Work to complete
Output every entry below exactly, without its pictures.

Material for this exercise
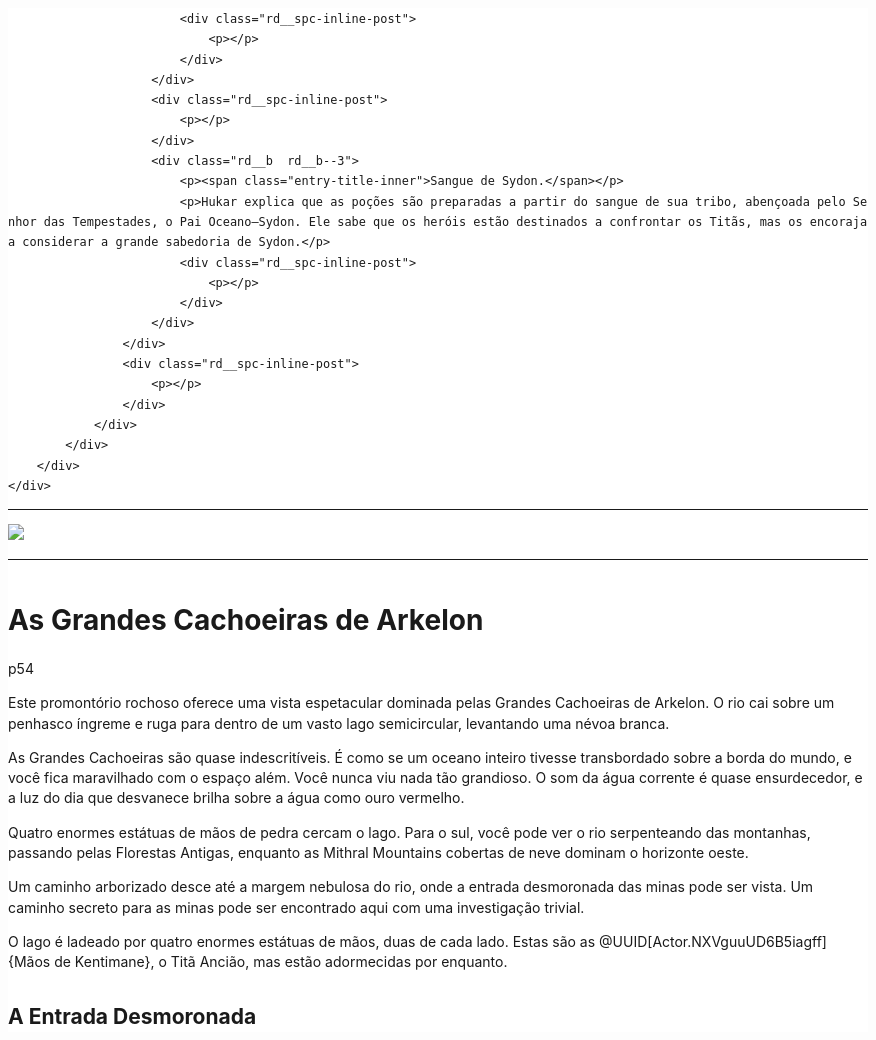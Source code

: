                             <div class="rd__spc-inline-post">
                                <p></p>
                            </div>
                        </div>
                        <div class="rd__spc-inline-post">
                            <p></p>
                        </div>
                        <div class="rd__b  rd__b--3">
                            <p><span class="entry-title-inner">Sangue de Sydon.</span></p>
                            <p>Hukar explica que as poções são preparadas a partir do sangue de sua tribo, abençoada pelo Senhor das Tempestades, o Pai Oceano—Sydon. Ele sabe que os heróis estão destinados a confrontar os Titãs, mas os encoraja a considerar a grande sabedoria de Sydon.</p>
                            <div class="rd__spc-inline-post">
                                <p></p>
                            </div>
                        </div>
                    </div>
                    <div class="rd__spc-inline-post">
                        <p></p>
                    </div>
                </div>
            </div>
        </div>
    </div>
</div>
<hr class="rd__hr rd__hr--section">
<div class="rd__b  rd__b--0">
    <div class="float-clear">
        <p></p>
    </div>
    <div>
        <div class="rd__wrp-image relative">
            <img class="rd__image" src="https://raw.githubusercontent.com/TheGiddyLimit/homebrew/master/_img/ArcanumWorldsOdysseyoftheDragonlords/Chapter2_GreatFallsOfArkelon_Page54.webp">
        </div>
    </div>
    <hr class="rd__hr rd__hr--section">
    <div class="rd__b  rd__b--0">
        <h1 class="rd__h rd__h--0" data-title-index="377"><span class="entry-title-inner">As Grandes Cachoeiras de Arkelon</span></h1>
        <div class="rd__b-special rd__b-inset rd__b-inset--readaloud ">
            <p><span class="rd__title-link rd__title-link--inset">p54</span></p>
            <p>Este promontório rochoso oferece uma vista espetacular dominada pelas Grandes Cachoeiras de Arkelon. O rio cai sobre um penhasco íngreme e ruga para dentro de um vasto lago semicircular, levantando uma névoa branca.</p>
            <p>As Grandes Cachoeiras são quase indescritíveis. É como se um oceano inteiro tivesse transbordado sobre a borda do mundo, e você fica maravilhado com o espaço além. Você nunca viu nada tão grandioso. O som da água corrente é quase ensurdecedor, e a luz do dia que desvanece brilha sobre a água como ouro vermelho.</p>
            <p>Quatro enormes estátuas de mãos de pedra cercam o lago. Para o sul, você pode ver o rio serpenteando das montanhas, passando pelas Florestas Antigas, enquanto as Mithral Mountains cobertas de neve dominam o horizonte oeste.</p>
            <div class="float-clear">
                <p></p>
            </div>
        </div>
        <p>Um caminho arborizado desce até a margem nebulosa do rio, onde a entrada desmoronada das minas pode ser vista. Um caminho secreto para as minas pode ser encontrado aqui com uma investigação trivial.</p>
        <p>O lago é ladeado por quatro enormes estátuas de mãos, duas de cada lado. Estas são as @UUID[Actor.NXVguuUD6B5iagff]{Mãos de Kentimane}, o Titã Ancião, mas estão adormecidas por enquanto.</p>
        <div class="rd__b  rd__b--1">
            <h2 class="rd__h rd__h--1" data-title-index="378"><span class="entry-title-inner">A Entrada Desmoronada</span></h2>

Completed exercise
Source code

:                             <div class="rd__spc-inline-post">
                                <p></p>
                            </div>
                        </div>
                        <div class="rd__spc-inline-post">
                            <p></p>
                        </div>
                        <div class="rd__b  rd__b--3">
                            <p><span class="entry-title-inner">Sangue de Sydon.</span></p>
                            <p>Hukar explica que as poções são preparadas a partir do sangue de sua tribo, abençoada pelo Senhor das Tempestades, o Pai Oceano—Sydon. Ele sabe que os heróis estão destinados a confrontar os Titãs, mas os encoraja a considerar a grande sabedoria de Sydon.</p>
                            <div class="rd__spc-inline-post">
                                <p></p>
                            </div>
                        </div>
                    </div>
                    <div class="rd__spc-inline-post">
                        <p></p>
                    </div>
                </div>
            </div>
        </div>
    </div>
</div>
<hr class="rd__hr rd__hr--section">
<div class="rd__b  rd__b--0">
    <div class="float-clear">
        <p></p>
    </div>
    <div>
        <div class="rd__wrp-image relative">
            <img class="rd__image" src="https://raw.githubusercontent.com/TheGiddyLimit/homebrew/master/_img/ArcanumWorldsOdysseyoftheDragonlords/Chapter2_GreatFallsOfArkelon_Page54.webp">
        </div>
    </div>
    <hr class="rd__hr rd__hr--section">
    <div class="rd__b  rd__b--0">
        <h1 class="rd__h rd__h--0" data-title-index="377"><span class="entry-title-inner">As Grandes Cachoeiras de Arkelon</span></h1>
        <div class="rd__b-special rd__b-inset rd__b-inset--readaloud ">
            <p><span class="rd__title-link rd__title-link--inset">p54</span></p>
            <p>Este promontório rochoso oferece uma vista espetacular dominada pelas Grandes Cachoeiras de Arkelon. O rio cai sobre um penhasco íngreme e ruga para dentro de um vasto lago semicircular, levantando uma névoa branca.</p>
            <p>As Grandes Cachoeiras são quase indescritíveis. É como se um oceano inteiro tivesse transbordado sobre a borda do mundo, e você fica maravilhado com o espaço além. Você nunca viu nada tão grandioso. O som da água corrente é quase ensurdecedor, e a luz do dia que desvanece brilha sobre a água como ouro vermelho.</p>
            <p>Quatro enormes estátuas de mãos de pedra cercam o lago. Para o sul, você pode ver o rio serpenteando das montanhas, passando pelas Florestas Antigas, enquanto as Mithral Mountains cobertas de neve dominam o horizonte oeste.</p>
            <div class="float-clear">
                <p></p>
            </div>
        </div>
        <p>Um caminho arborizado desce até a margem nebulosa do rio, onde a entrada desmoronada das minas pode ser vista. Um caminho secreto para as minas pode ser encontrado aqui com uma investigação trivial.</p>
        <p>O lago é ladeado por quatro enormes estátuas de mãos, duas de cada lado. Estas são as @UUID[Actor.NXVguuUD6B5iagff]{Mãos de Kentimane}, o Titã Ancião, mas estão adormecidas por enquanto.</p>
        <div class="rd__b  rd__b--1">
            <h2 class="rd__h rd__h--1" data-title-index="378"><span class="entry-title-inner">A Entrada Desmoronada</span></h2>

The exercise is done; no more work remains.